◆ Prompt
In the entries that follow, which lines hold the string "slice"? List them.

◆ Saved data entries
──────────────────────────────
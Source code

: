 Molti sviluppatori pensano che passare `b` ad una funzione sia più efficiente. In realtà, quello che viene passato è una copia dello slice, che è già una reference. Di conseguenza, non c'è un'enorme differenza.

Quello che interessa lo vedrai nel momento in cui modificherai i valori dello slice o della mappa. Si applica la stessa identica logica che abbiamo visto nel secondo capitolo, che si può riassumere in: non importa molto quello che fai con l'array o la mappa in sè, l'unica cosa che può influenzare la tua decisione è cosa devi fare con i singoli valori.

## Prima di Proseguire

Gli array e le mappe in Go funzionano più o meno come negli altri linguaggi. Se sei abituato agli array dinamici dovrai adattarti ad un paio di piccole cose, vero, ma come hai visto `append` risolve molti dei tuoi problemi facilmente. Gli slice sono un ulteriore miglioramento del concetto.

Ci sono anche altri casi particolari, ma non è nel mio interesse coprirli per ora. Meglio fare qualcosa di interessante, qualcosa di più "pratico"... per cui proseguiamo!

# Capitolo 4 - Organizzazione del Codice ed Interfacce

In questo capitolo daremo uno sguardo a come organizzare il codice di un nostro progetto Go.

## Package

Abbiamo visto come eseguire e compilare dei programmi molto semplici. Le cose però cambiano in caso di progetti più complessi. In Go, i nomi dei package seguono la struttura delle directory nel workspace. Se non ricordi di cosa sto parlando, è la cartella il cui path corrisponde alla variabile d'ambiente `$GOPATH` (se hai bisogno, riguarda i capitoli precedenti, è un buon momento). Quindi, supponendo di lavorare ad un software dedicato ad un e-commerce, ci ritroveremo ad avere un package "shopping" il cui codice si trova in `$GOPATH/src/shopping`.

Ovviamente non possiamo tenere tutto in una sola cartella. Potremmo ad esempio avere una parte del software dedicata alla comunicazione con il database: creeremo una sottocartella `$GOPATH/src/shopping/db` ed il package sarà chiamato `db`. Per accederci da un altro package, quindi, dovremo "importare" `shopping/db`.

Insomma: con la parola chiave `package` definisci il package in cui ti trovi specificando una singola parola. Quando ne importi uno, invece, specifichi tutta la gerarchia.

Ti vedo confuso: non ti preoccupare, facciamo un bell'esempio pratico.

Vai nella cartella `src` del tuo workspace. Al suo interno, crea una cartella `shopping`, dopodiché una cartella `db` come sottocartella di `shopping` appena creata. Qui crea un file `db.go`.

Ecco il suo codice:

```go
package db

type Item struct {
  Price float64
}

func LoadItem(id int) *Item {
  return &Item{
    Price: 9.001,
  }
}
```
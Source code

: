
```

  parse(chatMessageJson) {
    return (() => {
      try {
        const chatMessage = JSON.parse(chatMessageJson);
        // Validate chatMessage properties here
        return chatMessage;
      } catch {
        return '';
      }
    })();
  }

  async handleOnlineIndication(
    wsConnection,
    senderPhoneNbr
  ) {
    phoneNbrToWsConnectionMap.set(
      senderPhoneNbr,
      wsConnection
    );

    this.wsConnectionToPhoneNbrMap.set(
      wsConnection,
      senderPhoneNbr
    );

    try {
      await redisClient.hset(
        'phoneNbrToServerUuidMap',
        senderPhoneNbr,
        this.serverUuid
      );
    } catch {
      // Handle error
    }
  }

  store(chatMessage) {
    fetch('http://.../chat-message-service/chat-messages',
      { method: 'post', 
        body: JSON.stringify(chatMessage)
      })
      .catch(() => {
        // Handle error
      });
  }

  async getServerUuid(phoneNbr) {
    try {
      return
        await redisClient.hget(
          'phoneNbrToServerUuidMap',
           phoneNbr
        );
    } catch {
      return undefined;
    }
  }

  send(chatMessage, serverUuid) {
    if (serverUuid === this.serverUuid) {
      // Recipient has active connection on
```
──────────────────────────────
◆ Result of this task
: Molti sviluppatori pensano che passare `b` ad una funzione sia più efficiente. In realtà, quello che viene passato è una copia dello slice, che è già una reference. Di conseguenza, non c'è un'enorme differenza.
Quello che interessa lo vedrai nel momento in cui modificherai i valori dello slice o della mappa. Si applica la stessa identica logica che abbiamo visto nel secondo capitolo, che si può riassumere in: non importa molto quello che fai con l'array o la mappa in sè, l'unica cosa che può influenzare la tua decisione è cosa devi fare con i singoli valori.
Gli array e le mappe in Go funzionano più o meno come negli altri linguaggi. Se sei abituato agli array dinamici dovrai adattarti ad un paio di piccole cose, vero, ma come hai visto `append` risolve molti dei tuoi problemi facilmente. Gli slice sono un ulteriore miglioramento del concetto.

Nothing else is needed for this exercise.